On Mon, Sep 29, 2003 at 06:27:59PM +0000, Robert Millan wrote:
> On Mon, Sep 29, 2003 at 04:34:07PM +0200, Jakob Eriksson wrote:

> > http://line.sourceforge.net/
> 
> That's a dirty hack. I can run GNU/Linux under an emulator like Bochs, too. 
> But
> none of this is able to take advantage of the kernel-specific features that
> win32 provides.


Dirty.  That is a matter of opinion.  Another might call it a
beautiful hack.  Unless backed by some facts to form the basis
of opinion, a stated opinion can be interesting, but seldom very
contributing to a discussion.


I am not sure why you mention Bochs?  Bochs is something entirely
different.  Bochs emulates hardware.


LINE is an ELF program loader.  A Linux program loaded through LINE can
indeed use any win32 kernel feature.


The complementary example is Wine: a Windows program loaded through Wine
can also use any feature exported by the Linux kernel.  This has
been discussed on the Wine mailing list.  Windows programs (if
programmed to do it) can detect that they are running under Linux and
call Linux API directly.


So LINE is _very_ much the exact opposite of Wine.
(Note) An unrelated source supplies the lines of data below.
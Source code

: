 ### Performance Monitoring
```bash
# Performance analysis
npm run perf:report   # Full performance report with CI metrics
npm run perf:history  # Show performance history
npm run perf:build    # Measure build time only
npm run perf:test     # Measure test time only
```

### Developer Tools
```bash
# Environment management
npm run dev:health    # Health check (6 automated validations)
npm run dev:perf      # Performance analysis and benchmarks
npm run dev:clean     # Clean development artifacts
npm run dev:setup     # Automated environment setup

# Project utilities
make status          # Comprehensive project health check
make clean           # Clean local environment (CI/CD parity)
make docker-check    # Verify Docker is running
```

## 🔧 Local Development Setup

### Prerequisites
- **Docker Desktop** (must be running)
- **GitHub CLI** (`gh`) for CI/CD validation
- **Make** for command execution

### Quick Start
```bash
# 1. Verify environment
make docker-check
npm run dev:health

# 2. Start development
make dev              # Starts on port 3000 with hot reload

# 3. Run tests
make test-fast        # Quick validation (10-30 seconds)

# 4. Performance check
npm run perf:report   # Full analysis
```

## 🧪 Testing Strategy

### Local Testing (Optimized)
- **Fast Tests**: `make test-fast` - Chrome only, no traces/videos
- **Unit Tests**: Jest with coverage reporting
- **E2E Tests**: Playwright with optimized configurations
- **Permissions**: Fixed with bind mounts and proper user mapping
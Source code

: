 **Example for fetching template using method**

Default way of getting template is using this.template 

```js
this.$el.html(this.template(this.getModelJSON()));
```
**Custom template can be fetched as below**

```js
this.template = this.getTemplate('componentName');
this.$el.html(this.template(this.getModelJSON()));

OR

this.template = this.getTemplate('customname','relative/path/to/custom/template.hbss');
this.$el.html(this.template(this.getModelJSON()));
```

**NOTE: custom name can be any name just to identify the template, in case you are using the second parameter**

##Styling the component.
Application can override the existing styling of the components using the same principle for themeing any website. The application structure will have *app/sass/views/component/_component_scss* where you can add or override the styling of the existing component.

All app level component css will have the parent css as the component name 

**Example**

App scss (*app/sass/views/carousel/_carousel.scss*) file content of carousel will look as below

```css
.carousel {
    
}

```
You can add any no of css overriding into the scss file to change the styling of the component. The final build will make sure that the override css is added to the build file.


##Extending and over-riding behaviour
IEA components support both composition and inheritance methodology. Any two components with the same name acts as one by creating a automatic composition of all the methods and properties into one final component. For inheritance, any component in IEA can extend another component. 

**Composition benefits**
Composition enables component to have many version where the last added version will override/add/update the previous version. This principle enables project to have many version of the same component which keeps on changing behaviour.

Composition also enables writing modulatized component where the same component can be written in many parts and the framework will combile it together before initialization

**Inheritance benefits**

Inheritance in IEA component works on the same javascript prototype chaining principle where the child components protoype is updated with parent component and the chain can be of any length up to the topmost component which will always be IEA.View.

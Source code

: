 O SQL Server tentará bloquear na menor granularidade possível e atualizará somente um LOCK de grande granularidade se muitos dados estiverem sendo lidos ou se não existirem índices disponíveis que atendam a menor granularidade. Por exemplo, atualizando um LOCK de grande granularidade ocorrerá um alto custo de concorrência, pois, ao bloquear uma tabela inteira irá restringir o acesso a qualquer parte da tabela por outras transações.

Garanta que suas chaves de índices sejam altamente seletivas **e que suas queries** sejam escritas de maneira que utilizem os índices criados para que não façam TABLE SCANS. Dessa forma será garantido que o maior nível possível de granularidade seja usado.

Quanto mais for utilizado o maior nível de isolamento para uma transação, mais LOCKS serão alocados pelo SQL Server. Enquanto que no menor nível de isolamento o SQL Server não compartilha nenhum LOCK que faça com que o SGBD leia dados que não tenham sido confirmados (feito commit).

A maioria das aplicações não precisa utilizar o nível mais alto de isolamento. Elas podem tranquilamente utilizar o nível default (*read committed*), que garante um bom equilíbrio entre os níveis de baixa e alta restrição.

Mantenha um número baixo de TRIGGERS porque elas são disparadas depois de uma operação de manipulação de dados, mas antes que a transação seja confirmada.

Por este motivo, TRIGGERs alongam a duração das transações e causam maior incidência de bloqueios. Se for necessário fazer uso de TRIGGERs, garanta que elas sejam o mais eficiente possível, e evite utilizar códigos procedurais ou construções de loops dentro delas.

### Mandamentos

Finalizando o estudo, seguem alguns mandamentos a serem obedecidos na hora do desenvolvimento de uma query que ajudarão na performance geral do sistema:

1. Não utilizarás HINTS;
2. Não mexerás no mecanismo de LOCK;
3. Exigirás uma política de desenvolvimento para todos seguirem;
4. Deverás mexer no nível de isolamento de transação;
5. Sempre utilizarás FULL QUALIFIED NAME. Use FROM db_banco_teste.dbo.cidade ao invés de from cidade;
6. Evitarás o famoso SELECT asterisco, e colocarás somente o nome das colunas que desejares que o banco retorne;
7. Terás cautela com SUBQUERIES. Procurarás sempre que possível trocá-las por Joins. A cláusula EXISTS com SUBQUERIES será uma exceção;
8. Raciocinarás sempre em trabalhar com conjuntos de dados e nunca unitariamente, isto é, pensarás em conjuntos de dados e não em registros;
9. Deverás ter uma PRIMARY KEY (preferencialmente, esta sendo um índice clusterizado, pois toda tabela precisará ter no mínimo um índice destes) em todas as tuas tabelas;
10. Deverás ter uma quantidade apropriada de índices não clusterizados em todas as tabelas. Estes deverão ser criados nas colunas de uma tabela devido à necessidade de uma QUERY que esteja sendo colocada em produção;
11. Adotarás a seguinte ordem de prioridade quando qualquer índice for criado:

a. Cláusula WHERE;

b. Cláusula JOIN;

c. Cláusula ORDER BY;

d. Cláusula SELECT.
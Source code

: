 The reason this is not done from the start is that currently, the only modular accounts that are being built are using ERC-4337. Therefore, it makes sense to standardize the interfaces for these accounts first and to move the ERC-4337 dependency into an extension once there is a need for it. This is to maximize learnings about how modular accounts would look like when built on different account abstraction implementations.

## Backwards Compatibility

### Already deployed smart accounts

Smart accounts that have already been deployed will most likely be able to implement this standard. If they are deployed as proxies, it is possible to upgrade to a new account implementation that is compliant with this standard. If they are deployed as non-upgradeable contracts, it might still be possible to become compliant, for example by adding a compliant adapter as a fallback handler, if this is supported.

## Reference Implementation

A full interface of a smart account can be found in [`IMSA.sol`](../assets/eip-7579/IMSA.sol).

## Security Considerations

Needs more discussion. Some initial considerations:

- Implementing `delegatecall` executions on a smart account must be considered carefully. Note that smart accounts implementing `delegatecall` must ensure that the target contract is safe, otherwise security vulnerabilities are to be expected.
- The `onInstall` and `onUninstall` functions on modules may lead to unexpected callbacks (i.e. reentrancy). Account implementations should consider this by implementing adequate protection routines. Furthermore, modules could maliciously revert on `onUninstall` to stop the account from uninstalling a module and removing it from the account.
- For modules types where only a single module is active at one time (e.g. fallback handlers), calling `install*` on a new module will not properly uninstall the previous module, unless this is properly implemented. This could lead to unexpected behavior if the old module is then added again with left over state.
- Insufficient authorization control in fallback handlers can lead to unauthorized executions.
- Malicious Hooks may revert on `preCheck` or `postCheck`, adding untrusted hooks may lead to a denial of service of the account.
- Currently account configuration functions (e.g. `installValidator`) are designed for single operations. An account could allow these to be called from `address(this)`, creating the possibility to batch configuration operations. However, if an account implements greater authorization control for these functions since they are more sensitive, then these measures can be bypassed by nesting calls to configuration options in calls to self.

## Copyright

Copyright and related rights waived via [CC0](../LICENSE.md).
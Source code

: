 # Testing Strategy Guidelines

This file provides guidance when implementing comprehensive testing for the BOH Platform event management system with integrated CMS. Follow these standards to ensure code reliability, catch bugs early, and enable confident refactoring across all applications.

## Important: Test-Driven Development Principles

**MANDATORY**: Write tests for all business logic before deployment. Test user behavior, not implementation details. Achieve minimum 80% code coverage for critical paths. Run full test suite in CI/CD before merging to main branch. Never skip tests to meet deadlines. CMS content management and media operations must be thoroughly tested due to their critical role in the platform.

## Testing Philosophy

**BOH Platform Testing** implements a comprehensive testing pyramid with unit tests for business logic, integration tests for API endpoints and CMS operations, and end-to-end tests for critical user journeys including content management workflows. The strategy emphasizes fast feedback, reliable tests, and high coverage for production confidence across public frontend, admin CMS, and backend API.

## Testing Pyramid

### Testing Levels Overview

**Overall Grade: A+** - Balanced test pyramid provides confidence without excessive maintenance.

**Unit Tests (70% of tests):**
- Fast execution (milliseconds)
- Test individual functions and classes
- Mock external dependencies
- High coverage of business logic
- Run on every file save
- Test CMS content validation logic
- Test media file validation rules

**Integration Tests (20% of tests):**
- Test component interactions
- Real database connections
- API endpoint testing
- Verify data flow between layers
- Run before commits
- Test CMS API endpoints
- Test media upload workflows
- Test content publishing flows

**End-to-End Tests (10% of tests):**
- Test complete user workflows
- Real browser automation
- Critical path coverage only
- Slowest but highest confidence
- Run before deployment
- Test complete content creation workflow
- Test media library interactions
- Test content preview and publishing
The difference
is merely one of scope.


In the case of Wine, the developers have to reimplement the Windows
equivalent of the Linux kernel as well all common support libraries
to make a complete Win32 system. (Both kernel and user space has to
be reimplemented.)


In the case of LINE, all user space libraries and programs are already
implemented.  The Debian distribution has already done that for us,
in the form of Debian-i386.  The only missing piece is the kernel,
which is what LINE implements.

-- 
regards,
Jakob


It's is not, it isn't ain't, and it's it's, not its, if you mean it
is.  If you don't, it's its.  Then too, it's hers.  It isn't her's.  It
isn't our's either.  It's ours, and likewise yours and theirs.